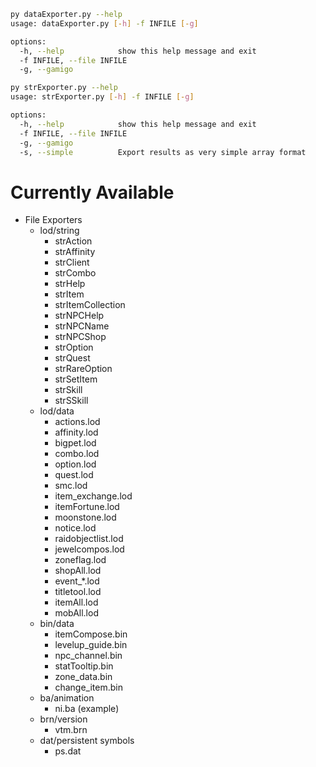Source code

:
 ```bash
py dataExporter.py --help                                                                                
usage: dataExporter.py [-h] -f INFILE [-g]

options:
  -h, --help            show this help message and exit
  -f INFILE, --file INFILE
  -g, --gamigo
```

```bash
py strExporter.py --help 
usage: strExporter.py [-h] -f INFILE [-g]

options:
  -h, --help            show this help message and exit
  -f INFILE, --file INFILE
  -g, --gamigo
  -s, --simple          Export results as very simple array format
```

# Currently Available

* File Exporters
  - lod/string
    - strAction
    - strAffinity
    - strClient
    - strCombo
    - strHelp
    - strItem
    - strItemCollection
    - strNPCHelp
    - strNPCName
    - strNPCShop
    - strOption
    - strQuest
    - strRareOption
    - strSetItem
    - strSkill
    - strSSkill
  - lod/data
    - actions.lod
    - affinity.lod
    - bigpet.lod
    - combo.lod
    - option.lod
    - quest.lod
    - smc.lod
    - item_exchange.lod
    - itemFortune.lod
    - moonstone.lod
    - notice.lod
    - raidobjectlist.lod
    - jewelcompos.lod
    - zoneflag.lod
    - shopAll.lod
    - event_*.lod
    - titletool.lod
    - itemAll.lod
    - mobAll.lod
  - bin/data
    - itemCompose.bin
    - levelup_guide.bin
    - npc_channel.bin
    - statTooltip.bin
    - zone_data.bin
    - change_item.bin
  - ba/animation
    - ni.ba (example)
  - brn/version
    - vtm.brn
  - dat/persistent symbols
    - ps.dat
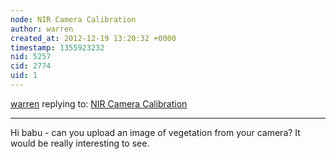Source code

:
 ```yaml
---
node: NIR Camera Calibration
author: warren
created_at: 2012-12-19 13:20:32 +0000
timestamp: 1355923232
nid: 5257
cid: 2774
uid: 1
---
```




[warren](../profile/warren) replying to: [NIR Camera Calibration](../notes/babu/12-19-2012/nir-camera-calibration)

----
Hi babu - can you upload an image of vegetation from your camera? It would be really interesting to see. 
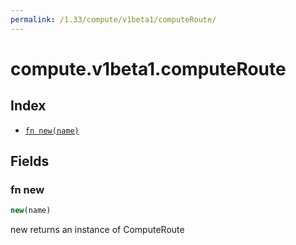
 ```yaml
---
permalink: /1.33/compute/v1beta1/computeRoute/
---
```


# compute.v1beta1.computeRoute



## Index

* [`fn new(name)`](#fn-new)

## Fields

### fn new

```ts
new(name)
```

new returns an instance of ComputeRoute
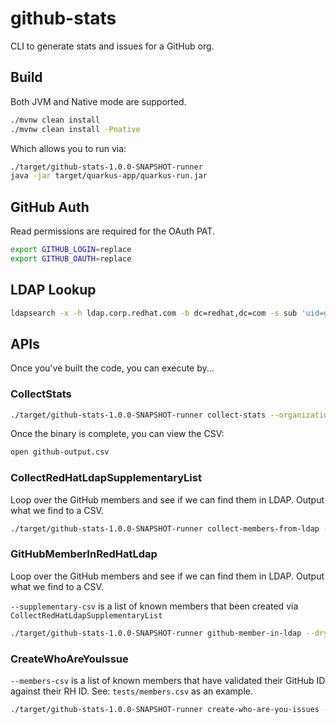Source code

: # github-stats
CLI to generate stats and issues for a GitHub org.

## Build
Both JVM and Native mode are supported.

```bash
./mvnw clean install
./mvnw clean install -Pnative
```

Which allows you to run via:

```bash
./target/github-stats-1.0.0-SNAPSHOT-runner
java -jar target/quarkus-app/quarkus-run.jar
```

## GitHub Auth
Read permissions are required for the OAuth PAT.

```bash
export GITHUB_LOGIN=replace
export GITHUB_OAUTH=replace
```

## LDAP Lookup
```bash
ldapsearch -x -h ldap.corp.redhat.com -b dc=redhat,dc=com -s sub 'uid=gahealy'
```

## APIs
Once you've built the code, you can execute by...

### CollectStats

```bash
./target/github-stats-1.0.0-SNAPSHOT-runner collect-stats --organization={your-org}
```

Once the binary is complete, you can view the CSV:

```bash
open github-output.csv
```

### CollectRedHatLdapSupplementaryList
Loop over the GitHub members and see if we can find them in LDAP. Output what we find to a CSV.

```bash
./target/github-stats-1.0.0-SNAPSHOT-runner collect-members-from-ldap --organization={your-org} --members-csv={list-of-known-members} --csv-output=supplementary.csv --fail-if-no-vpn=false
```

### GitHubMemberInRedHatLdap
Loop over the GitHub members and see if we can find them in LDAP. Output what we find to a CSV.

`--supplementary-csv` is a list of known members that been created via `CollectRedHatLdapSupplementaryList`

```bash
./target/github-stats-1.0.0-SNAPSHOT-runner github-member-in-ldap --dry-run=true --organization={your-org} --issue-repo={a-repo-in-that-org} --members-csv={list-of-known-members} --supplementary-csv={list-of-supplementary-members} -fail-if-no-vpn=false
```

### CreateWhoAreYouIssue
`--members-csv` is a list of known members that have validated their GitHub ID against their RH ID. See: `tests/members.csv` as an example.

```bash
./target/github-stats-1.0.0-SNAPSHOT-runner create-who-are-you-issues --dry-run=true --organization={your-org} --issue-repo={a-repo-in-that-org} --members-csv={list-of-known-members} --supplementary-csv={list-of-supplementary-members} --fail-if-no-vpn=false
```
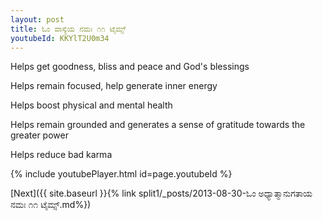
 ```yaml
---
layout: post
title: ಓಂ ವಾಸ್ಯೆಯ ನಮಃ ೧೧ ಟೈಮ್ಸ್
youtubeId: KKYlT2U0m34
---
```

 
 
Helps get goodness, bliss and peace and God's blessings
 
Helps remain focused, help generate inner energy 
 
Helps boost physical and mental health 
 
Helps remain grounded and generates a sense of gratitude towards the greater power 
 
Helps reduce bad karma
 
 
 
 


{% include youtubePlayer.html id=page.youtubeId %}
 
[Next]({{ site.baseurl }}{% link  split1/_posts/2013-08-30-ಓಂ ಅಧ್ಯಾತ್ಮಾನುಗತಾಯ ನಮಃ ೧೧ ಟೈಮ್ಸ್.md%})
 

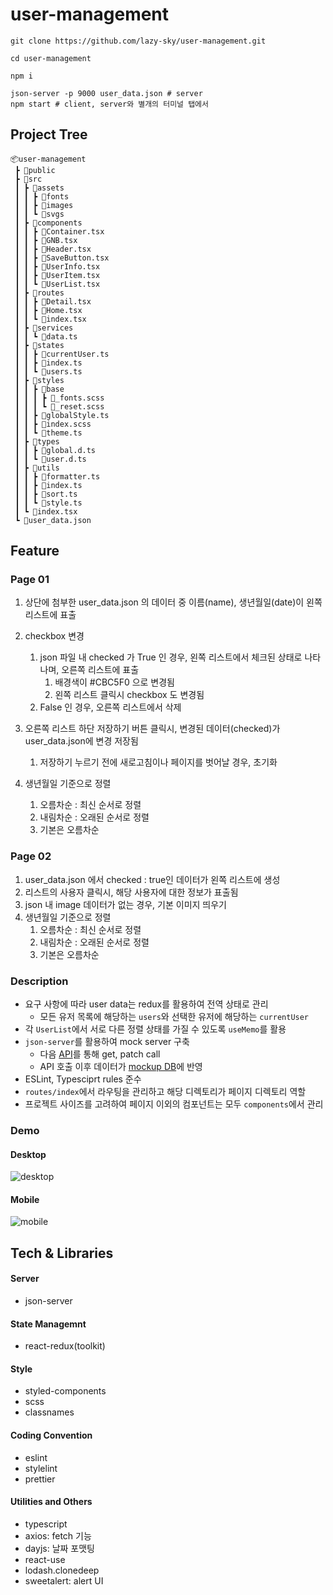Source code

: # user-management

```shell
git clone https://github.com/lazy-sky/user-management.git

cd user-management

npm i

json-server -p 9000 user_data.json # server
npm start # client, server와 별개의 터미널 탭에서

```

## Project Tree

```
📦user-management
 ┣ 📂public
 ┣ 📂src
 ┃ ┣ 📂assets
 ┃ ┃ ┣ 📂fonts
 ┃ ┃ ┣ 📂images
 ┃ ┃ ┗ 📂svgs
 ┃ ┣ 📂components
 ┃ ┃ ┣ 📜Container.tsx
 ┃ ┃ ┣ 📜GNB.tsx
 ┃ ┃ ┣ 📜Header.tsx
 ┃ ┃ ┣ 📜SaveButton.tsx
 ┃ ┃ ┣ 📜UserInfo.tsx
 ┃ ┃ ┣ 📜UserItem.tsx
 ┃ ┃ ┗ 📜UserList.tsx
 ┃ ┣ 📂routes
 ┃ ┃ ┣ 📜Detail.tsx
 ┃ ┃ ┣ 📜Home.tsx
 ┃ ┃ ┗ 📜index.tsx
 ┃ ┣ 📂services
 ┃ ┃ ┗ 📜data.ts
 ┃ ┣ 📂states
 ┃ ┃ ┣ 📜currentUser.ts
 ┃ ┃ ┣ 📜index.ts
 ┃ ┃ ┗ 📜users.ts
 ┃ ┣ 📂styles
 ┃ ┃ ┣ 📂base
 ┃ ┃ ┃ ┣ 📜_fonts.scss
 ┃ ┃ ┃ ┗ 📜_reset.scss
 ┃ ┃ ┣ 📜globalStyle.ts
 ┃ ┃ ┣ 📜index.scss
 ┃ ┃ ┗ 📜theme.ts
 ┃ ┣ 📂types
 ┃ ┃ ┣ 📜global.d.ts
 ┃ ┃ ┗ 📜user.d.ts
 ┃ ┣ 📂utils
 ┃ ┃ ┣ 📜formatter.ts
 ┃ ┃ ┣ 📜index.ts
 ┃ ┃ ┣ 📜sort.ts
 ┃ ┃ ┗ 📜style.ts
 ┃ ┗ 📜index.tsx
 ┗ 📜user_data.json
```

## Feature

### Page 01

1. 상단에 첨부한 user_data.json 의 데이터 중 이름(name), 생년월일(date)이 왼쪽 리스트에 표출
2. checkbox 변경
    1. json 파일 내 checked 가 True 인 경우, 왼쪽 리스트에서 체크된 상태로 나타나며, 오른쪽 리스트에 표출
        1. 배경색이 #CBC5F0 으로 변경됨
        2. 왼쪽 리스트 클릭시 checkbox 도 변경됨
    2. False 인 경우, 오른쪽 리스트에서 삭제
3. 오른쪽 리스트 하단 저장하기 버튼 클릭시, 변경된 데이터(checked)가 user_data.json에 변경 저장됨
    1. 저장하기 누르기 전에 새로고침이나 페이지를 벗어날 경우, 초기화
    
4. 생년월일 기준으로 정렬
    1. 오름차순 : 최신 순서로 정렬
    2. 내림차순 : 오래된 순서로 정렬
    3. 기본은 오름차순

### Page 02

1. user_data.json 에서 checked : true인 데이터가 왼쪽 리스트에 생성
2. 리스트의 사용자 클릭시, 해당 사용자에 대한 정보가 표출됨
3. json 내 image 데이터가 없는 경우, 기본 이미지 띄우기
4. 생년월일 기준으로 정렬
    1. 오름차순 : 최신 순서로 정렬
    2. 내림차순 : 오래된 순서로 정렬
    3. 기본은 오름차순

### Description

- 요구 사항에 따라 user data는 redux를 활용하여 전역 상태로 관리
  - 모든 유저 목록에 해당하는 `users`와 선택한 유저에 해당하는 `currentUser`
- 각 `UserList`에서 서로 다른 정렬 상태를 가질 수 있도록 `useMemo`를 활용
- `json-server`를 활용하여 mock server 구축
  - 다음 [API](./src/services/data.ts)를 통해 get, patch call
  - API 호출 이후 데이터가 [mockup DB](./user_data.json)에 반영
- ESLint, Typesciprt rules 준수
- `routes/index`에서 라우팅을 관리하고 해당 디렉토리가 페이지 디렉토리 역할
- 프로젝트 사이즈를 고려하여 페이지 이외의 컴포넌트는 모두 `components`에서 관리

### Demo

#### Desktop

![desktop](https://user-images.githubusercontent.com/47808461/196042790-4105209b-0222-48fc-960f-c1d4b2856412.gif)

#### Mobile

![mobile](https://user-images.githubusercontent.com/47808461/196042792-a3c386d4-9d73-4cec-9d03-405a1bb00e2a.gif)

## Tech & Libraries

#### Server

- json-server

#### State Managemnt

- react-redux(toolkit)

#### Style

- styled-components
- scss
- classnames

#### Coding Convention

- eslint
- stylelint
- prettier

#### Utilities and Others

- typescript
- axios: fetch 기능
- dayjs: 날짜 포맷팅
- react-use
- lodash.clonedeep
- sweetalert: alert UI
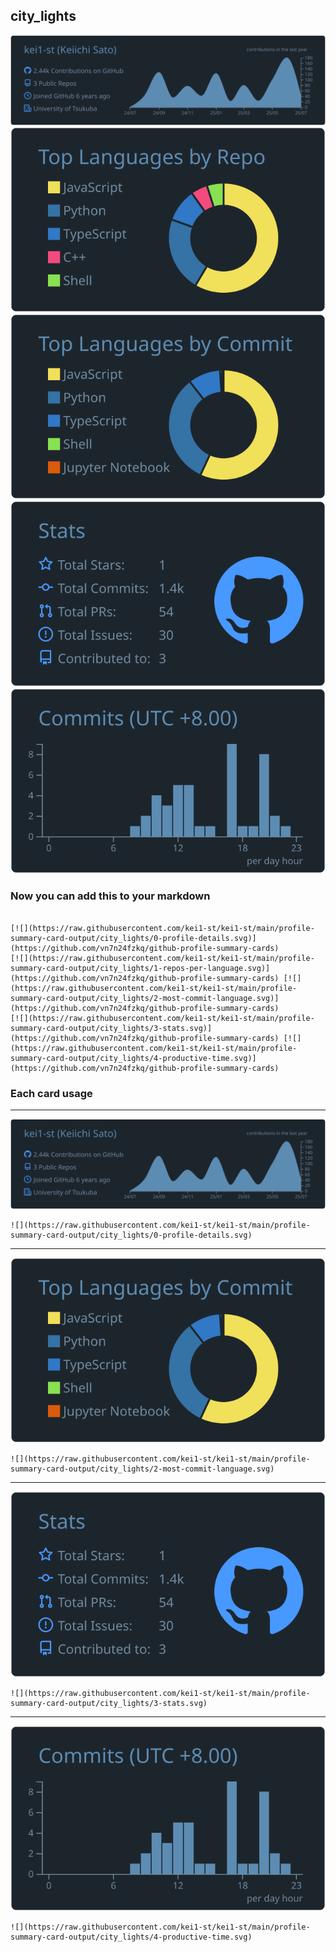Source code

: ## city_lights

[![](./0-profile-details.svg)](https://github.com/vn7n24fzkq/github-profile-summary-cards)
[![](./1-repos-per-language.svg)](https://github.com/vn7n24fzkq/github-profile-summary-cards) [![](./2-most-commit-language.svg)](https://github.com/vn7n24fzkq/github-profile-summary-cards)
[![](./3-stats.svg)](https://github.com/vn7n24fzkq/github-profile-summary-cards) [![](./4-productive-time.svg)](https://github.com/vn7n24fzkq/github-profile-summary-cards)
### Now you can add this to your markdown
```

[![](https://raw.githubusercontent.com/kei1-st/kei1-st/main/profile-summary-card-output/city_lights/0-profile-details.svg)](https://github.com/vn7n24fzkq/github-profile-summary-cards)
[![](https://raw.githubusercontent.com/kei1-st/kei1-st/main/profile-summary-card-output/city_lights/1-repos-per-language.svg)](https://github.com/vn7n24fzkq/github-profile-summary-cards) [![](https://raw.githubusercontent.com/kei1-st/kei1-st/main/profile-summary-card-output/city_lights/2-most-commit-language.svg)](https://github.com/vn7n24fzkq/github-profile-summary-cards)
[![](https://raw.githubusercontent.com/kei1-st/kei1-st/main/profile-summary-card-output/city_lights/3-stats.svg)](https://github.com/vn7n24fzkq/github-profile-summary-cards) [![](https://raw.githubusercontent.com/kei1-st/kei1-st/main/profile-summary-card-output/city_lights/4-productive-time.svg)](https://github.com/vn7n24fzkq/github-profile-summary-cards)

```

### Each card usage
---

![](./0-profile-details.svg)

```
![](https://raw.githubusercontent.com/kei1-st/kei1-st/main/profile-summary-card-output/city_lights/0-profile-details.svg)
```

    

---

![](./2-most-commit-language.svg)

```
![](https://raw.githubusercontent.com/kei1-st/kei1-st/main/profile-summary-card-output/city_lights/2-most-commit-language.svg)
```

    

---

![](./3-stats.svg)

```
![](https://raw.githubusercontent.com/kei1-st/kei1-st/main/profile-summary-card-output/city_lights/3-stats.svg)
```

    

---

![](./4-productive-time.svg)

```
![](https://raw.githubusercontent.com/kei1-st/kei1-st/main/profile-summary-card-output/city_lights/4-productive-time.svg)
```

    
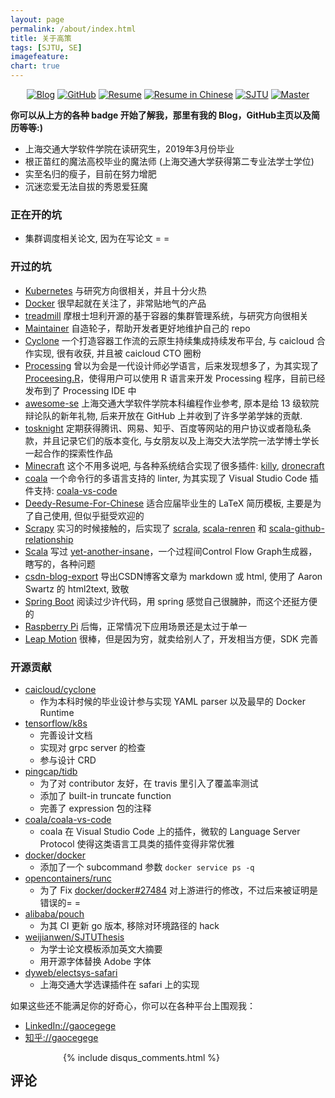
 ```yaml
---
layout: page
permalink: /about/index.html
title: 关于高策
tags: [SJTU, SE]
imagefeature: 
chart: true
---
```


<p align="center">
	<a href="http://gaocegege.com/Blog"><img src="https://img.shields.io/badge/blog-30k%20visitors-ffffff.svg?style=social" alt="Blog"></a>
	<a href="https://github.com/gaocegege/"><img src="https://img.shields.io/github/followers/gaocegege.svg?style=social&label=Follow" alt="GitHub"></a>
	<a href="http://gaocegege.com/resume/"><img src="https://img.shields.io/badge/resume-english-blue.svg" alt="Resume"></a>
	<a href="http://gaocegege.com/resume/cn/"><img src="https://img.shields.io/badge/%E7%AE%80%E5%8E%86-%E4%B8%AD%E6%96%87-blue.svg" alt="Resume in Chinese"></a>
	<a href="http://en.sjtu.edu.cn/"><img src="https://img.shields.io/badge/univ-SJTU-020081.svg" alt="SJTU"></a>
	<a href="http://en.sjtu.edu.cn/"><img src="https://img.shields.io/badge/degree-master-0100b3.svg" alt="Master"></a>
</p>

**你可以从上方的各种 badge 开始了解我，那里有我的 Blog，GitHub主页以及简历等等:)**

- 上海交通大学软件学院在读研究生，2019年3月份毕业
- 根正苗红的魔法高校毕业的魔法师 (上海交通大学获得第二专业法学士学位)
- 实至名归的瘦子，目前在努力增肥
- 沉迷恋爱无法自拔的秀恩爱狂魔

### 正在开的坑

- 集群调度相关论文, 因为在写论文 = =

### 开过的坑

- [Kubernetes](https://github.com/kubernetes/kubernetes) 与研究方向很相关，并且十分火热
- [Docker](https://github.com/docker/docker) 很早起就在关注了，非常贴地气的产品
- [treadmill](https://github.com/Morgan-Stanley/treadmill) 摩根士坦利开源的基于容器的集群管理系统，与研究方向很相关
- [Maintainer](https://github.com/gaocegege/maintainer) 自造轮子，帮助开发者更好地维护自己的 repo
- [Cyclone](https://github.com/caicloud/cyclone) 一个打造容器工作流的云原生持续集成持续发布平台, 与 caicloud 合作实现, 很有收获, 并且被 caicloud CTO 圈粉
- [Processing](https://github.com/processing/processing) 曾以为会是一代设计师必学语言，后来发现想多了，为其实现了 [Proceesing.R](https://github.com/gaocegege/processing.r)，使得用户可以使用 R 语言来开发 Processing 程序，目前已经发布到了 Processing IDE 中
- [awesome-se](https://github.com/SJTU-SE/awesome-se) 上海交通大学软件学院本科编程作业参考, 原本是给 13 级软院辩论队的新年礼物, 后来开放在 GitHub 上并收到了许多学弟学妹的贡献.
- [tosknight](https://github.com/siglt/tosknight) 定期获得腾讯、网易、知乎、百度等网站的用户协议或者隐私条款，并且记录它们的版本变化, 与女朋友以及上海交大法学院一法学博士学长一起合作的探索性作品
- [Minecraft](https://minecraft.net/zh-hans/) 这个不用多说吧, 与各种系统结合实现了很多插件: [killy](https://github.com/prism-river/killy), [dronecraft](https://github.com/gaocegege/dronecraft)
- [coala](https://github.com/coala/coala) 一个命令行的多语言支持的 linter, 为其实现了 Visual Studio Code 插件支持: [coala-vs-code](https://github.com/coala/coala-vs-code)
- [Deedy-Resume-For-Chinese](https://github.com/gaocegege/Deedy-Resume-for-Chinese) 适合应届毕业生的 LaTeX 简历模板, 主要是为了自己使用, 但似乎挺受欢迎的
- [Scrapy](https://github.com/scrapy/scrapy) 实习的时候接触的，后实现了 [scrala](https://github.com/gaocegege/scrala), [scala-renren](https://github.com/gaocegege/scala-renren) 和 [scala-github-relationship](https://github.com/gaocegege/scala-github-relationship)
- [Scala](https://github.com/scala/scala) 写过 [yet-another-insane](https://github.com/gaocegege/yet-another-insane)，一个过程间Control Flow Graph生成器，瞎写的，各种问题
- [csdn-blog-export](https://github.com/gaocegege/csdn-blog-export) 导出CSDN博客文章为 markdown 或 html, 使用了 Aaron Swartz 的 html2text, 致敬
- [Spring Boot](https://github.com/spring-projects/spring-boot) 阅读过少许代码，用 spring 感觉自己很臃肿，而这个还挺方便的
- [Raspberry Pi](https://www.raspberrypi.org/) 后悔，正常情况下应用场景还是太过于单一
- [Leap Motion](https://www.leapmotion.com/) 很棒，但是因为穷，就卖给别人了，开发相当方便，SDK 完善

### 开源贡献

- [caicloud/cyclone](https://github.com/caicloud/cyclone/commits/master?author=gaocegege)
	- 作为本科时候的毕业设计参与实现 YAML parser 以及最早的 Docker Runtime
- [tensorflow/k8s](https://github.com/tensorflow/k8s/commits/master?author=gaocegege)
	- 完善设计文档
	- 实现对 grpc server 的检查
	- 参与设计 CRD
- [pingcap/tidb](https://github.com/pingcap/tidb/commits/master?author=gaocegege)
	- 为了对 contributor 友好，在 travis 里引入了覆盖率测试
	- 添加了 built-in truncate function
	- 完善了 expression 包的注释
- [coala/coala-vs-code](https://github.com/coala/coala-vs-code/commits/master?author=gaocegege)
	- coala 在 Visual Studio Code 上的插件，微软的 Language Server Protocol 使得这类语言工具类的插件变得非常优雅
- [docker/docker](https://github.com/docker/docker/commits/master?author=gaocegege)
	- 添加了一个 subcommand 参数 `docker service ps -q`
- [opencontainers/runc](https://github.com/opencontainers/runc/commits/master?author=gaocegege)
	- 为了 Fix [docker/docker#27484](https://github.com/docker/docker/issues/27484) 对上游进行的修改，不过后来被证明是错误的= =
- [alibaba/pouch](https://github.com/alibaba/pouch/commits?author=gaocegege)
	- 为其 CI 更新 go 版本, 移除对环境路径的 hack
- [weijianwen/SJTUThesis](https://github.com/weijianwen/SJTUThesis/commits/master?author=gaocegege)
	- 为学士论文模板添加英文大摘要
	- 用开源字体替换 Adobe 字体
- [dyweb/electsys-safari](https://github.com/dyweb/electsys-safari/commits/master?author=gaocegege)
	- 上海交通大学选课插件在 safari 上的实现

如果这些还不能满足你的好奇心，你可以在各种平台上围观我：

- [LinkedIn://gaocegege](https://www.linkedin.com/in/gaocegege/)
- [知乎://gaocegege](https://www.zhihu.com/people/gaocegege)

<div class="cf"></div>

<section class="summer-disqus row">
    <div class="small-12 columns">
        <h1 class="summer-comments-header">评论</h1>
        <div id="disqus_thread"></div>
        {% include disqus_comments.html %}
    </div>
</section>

● **Problem requirements**: The required answer is the exact run of lines above starting at the line with "1. 배경색이 #CBC5F0 으로 변경됨" and ending at the line with "- 다음 [API](./src/services/data.ts)를", with both ends present.

● **Answer for the task**:
        1. 배경색이 #CBC5F0 으로 변경됨
        2. 왼쪽 리스트 클릭시 checkbox 도 변경됨
    2. False 인 경우, 오른쪽 리스트에서 삭제
3. 오른쪽 리스트 하단 저장하기 버튼 클릭시, 변경된 데이터(checked)가 user_data.json에 변경 저장됨
    1. 저장하기 누르기 전에 새로고침이나 페이지를 벗어날 경우, 초기화
    
4. 생년월일 기준으로 정렬
    1. 오름차순 : 최신 순서로 정렬
    2. 내림차순 : 오래된 순서로 정렬
    3. 기본은 오름차순

### Page 02

1. user_data.json 에서 checked : true인 데이터가 왼쪽 리스트에 생성
2. 리스트의 사용자 클릭시, 해당 사용자에 대한 정보가 표출됨
3. json 내 image 데이터가 없는 경우, 기본 이미지 띄우기
4. 생년월일 기준으로 정렬
    1. 오름차순 : 최신 순서로 정렬
    2. 내림차순 : 오래된 순서로 정렬
    3. 기본은 오름차순

### Description

- 요구 사항에 따라 user data는 redux를 활용하여 전역 상태로 관리
  - 모든 유저 목록에 해당하는 `users`와 선택한 유저에 해당하는 `currentUser`
- 각 `UserList`에서 서로 다른 정렬 상태를 가질 수 있도록 `useMemo`를 활용
- `json-server`를 활용하여 mock server 구축
  - 다음 [API](./src/services/data.ts)를 통해 get, patch call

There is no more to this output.